## TASK GOAL
Lines with the word "HEAD" in them must be copied from the records below.

--- SUPPLIED RECORDS Enclosed Below ---

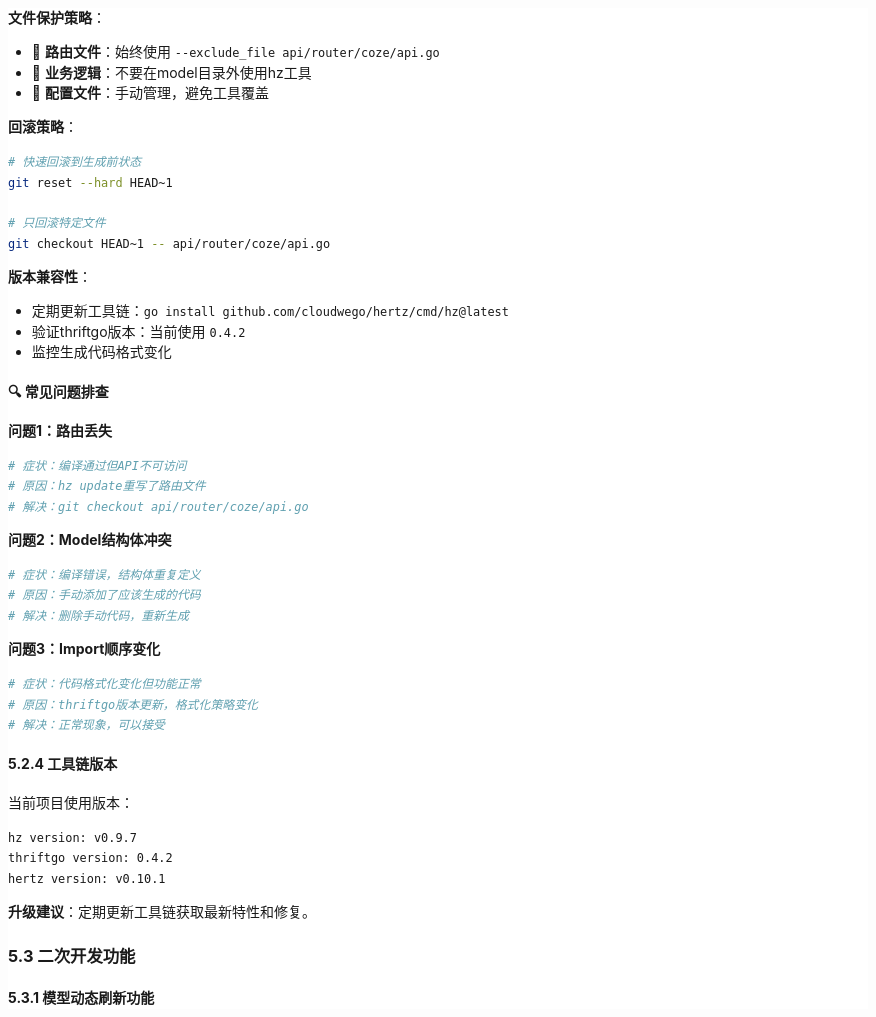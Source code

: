 **文件保护策略**：
- 📁 **路由文件**：始终使用 `--exclude_file api/router/coze/api.go`
- 🔧 **业务逻辑**：不要在model目录外使用hz工具
- 📝 **配置文件**：手动管理，避免工具覆盖

**回滚策略**：
```bash
# 快速回滚到生成前状态
git reset --hard HEAD~1

# 只回滚特定文件
git checkout HEAD~1 -- api/router/coze/api.go
```

**版本兼容性**：
- 定期更新工具链：`go install github.com/cloudwego/hertz/cmd/hz@latest`
- 验证thriftgo版本：当前使用 `0.4.2`
- 监控生成代码格式变化

#### **🔍 常见问题排查**

**问题1：路由丢失**
```bash
# 症状：编译通过但API不可访问
# 原因：hz update重写了路由文件
# 解决：git checkout api/router/coze/api.go
```

**问题2：Model结构体冲突**
```bash
# 症状：编译错误，结构体重复定义
# 原因：手动添加了应该生成的代码
# 解决：删除手动代码，重新生成
```

**问题3：Import顺序变化**
```bash
# 症状：代码格式化变化但功能正常
# 原因：thriftgo版本更新，格式化策略变化
# 解决：正常现象，可以接受
```

#### 5.2.4 工具链版本

当前项目使用版本：
```
hz version: v0.9.7
thriftgo version: 0.4.2
hertz version: v0.10.1
```

**升级建议**：定期更新工具链获取最新特性和修复。

### 5.3 二次开发功能

#### 5.3.1 模型动态刷新功能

--- End of Enclosed SUPPLIED RECORDS ---

## ANSWER SPACE
git reset --hard HEAD~1
git checkout HEAD~1 -- api/router/coze/api.go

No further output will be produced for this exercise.